Jan 30, 2019Organic agriculture continues to to spike in US
There were more than 14,000 certified organic farms in the United States in 2016, according to the latest available data from the U.S. Department of Agriculture’s National Agricultural Statistics Service. This represents a 56 percent increase from 2011, the earliest comparable year. And while California remains king when it comes to the number of organic farms, several other states saw dramatic growth in organic farming over this time, particularly in the South.
As the number of organic farms has increased, so too have sales of certified organic products: U.S. farms and ranches sold nearly $7.6 billion in certified organic goods in 2016, more than double the $3.5 billion in sales in 2011.
Still, organic farming makes up a small share of U.S. farmland overall. There were 5 million certified organic acres of farmland in 2016, representing less than 1 percent of the 911 million acres of total farmland nationwide. Some states, however, had relatively large shares of organic farmland. Vermont’s 134,000 certified organic acres accounted for 11 percent of its total 1.25 million farm acres. California, Maine and New York followed in largest shares of organic acreage – in each, certified organic acres made up 4 percent of total farmland.
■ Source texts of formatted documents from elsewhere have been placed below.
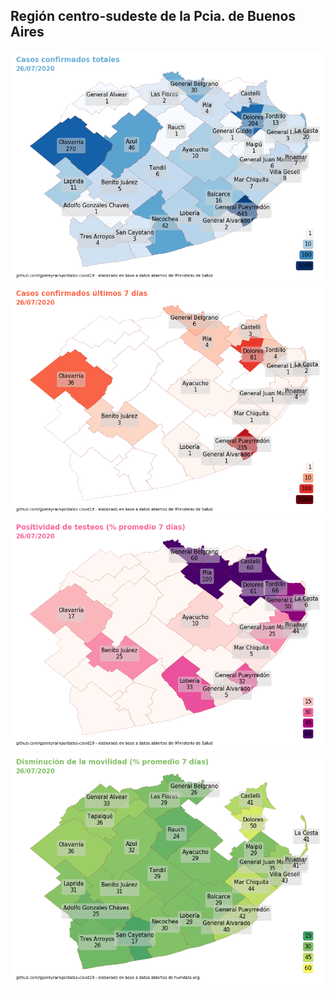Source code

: ## Región centro-sudeste de la Pcia. de Buenos Aires

![](mapas/mapa_casos_region.png?raw=true)
![](mapas/mapa_casos_region_ultimos_dias.png?raw=true)
![](mapas/mapa_positividad_region_ultimos_dias.png?raw=true)
![](mapas/mapa_movilidad_region_ultimos_dias.png?raw=true)
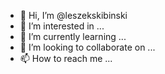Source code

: - 👋 Hi, I’m @leszekskibinski
- 👀 I’m interested in ...
- 🌱 I’m currently learning ...
- 💞️ I’m looking to collaborate on ...
- 📫 How to reach me ...

<!---
leszekskibinski/leszekskibinski is a ✨ special ✨ repository because its `README.md` (this file) appears on your GitHub profile.
You can click the Preview link to take a look at your changes.
--->

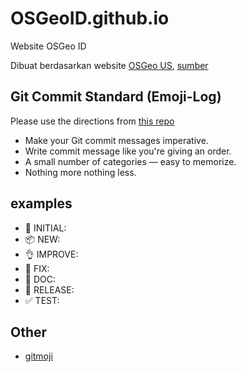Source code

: # OSGeoID.github.io

Website OSGeo ID

Dibuat berdasarkan website [OSGeo US](https://osgeo.us), [sumber](https://github.com/OSGeo-US/OSGeo-US.github.io)

## Git Commit Standard (Emoji-Log)

Please use the directions from [this repo](https://github.com/ahmadawais/Emoji-Log)

- Make your Git commit messages imperative.
- Write commit message like you're giving an order.
- A small number of categories — easy to memorize.
- Nothing more nothing less.

## examples

- :tada: INITIAL:
- :package: NEW:
- :ok_hand: IMPROVE:
- :bug: FIX:
- :book: DOC:
- :rocket: RELEASE:
- :white_check_mark: TEST:

## Other

- [gitmoji](https://gitmoji.carloscuesta.me/)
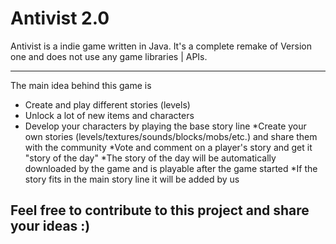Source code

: # Antivist 2.0 #
Antivist is a indie game written in Java. It's a complete remake of Version one and does not use any game libraries | APIs.
*****
The main idea behind this game is
 * Create and play different stories (levels)
 * Unlock a lot of new items and characters
 * Develop your characters by playing the base story line
 *Create your own stories (levels/textures/sounds/blocks/mobs/etc.) and share them with the community
 *Vote and comment on a player's story and get it "story of the day"
 *The story of the day will be automatically downloaded by the game and is playable after the game started
 *If the story fits in the main story line it will be added by us
## Feel free to contribute to this project and share your ideas :) ##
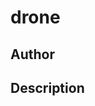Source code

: # drone

## Author

<!-- Insert Your Name Here -->

## Description

<!-- Describe your example here -->
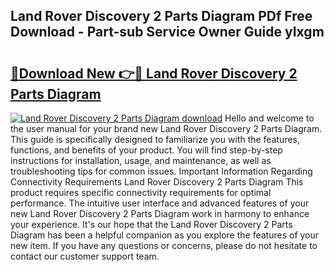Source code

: ## Land Rover Discovery 2 Parts Diagram PDf Free Download - Part-sub Service Owner Guide yIxgm

# <h2><a href="http://dfsgvb6.blite.top/?on=Land+Rover+Discovery+2+Parts+Diagram">🔗Download New 👉🔴 Land Rover Discovery 2 Parts Diagram</a></h2>

[![Land Rover Discovery 2 Parts Diagram download](https://i.imgur.com/lujVjoI.png)](http://dfsgvb6.blite.top/?on=Land+Rover+Discovery+2+Parts+Diagram)
Hello and welcome to the user manual for your brand new Land Rover Discovery 2 Parts Diagram. This guide is specifically designed to familiarize you with the features, functions, and benefits of your product. You will find step-by-step instructions for installation, usage, and maintenance, as well as troubleshooting tips for common issues. Important Information Regarding Connectivity Requirements Land Rover Discovery 2 Parts Diagram This product requires specific connectivity requirements for optimal performance. The intuitive user interface and advanced features of your new Land Rover Discovery 2 Parts Diagram work in harmony to enhance your experience. It's our hope that the Land Rover Discovery 2 Parts Diagram has been a helpful companion as you explore the features of your new item. If you have any questions or concerns, please do not hesitate to contact our customer support team.
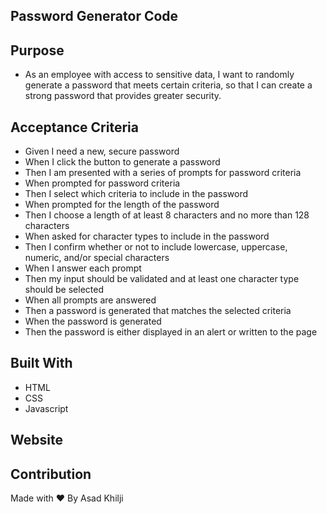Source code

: ## Password Generator Code

## Purpose

* As an employee with access to sensitive data, I want to randomly generate a password that meets certain criteria, so that I can create a strong password that provides greater security.

## Acceptance Criteria

* Given I need a new, secure password
* When I click the button to generate a password
* Then I am presented with a series of prompts for password criteria
* When prompted for password criteria
* Then I select which criteria to include in the password
* When prompted for the length of the password
* Then I choose a length of at least 8 characters and no more than 128 characters
* When asked for character types to include in the password
* Then I confirm whether or not to include lowercase, uppercase, numeric, and/or special characters
* When I answer each prompt
* Then my input should be validated and at least one character type should be selected
* When all prompts are answered
* Then a password is generated that matches the selected criteria
* When the password is generated
* Then the password is either displayed in an alert or written to the page

## Built With

* HTML
* CSS 
* Javascript

## Website


## Contribution
Made with ❤️ By Asad Khilji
Learn more about where organic foods are being grown in the U.S. – and which foods are farmers’ top commodities:
California had by far the most certified organic farms in 2016, with 2,713. Its nearly 1.1 million acres of organic farms represented 21 percent of all U.S. certified organic land.
The states with the second- and third-highest number of farms were Wisconsin (1,276 farms) and New York (1,059). These were the only states other than California with more than 1,000 certified organic farms.
Six other states had more than 500 farms: Pennsylvania (803), Iowa (732), Washington (677), Ohio (575), Vermont (556) and Minnesota (545). Maine was close behind with 494 organic farms.
Although Southern states do not have as many certified organic farms as other parts of the country, the South saw the most growth in organic farming since 2011. For example, Arkansas had just 10 organic farms in 2011. That number jumped to 64 five years later – an increase of 540 percent.
Alabama, South Carolina and Missouri all saw increases of more than 200 percent since 2011. And several other Southern states saw their certified organic farm count more than double in those five years.
Cow’s milk was the top food sold by U.S. certified organic farms in 2016, with a total sales value of $1.4 billion. There were more than 2,500 certified organic milk farms in the U.S., with New York (471), Wisconsin (453) and Pennsylvania (300) at the top for the highest number of farms.
Other top organic foods by sales value included eggs, chickens, apples, lettuce, strawberries,grapes, tomatoes and corn. The top three states for organic farms certified for eggs were Wisconsin (106), Pennsylvania (92) and Missouri (89).
The rise in organic farming in the U.S. coincides with Americans’ growing appetite for organic food over the past few decades. According to the USDA’s Economic Research Service, retail sales of organic foods expanded rapidly from 1994 to 2014. And in 2015, the Organic Trade Association estimated U.S. organic retail sales at $43 billion, representing double-digit growth in most years since 2000, when the USDA established national organic standards.
Federal spending on organic agriculture has also grown in recent years. The 2014 Farm Act, for example, helped organic producers with the cost of organic certification (among other things). More recently, Congress passed an $867 billion farm bill that includes funding for organic farming research.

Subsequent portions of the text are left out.